━━━ RECORDS FOR PROCESSING

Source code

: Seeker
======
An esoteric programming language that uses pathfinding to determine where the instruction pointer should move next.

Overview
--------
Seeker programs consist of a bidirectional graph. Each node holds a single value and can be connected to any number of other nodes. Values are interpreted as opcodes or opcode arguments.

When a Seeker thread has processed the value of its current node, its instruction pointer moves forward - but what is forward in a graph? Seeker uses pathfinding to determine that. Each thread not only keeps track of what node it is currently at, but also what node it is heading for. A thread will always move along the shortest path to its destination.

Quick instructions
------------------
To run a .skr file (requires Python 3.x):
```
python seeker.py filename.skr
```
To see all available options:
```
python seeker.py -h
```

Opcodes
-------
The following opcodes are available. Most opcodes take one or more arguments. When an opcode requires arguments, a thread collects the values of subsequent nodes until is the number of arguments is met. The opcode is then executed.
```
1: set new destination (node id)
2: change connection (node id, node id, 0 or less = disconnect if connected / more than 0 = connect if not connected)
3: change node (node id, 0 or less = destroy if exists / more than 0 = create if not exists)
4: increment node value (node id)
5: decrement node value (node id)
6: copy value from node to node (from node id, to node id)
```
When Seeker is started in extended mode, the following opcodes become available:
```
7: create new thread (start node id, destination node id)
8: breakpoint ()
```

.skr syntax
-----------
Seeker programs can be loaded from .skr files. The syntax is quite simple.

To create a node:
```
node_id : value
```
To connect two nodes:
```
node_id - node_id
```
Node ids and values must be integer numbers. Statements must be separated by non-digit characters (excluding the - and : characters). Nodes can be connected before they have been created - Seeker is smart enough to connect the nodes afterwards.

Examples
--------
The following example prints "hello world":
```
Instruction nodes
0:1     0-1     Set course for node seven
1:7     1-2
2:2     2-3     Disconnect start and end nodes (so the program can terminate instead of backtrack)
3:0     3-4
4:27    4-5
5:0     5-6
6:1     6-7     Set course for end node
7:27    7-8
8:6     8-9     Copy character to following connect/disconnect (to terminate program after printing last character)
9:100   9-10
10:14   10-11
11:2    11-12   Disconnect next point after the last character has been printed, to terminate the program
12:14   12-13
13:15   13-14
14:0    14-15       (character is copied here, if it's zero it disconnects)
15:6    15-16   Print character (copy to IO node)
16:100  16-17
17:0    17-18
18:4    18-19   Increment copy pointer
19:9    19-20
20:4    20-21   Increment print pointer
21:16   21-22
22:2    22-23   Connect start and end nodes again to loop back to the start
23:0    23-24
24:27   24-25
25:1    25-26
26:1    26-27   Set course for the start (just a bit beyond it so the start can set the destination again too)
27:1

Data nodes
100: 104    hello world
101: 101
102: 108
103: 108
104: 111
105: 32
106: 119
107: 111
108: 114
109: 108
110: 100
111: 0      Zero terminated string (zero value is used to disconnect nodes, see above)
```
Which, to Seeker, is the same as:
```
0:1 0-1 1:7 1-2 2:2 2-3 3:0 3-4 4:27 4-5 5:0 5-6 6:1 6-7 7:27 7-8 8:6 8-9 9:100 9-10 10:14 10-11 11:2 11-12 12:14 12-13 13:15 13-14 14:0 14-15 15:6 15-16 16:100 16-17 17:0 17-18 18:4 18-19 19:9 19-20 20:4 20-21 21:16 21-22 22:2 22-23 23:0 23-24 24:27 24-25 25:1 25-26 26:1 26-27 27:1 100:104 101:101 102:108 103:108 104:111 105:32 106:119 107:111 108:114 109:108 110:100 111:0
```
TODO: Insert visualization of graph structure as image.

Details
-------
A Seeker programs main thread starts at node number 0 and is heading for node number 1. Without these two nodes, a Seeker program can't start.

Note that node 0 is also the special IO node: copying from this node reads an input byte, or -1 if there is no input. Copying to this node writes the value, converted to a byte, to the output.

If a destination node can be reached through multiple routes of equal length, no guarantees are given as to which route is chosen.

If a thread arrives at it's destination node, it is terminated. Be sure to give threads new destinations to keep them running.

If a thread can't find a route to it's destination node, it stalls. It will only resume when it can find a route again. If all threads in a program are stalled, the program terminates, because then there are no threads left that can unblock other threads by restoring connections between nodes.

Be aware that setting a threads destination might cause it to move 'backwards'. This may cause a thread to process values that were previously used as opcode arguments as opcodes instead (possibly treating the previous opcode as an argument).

━━━━━━

WORK ORDER: Which lines above include the word "following"? Pick them out and copy them.

SOLUTION FOR THIS TASK:
The following opcodes are available. Most opcodes take one or more arguments. When an opcode requires arguments, a thread collects the values of subsequent nodes until is the number of arguments is met. The opcode is then executed.
When Seeker is started in extended mode, the following opcodes become available:
The following example prints "hello world":
8:6     8-9     Copy character to following connect/disconnect (to terminate program after printing last character)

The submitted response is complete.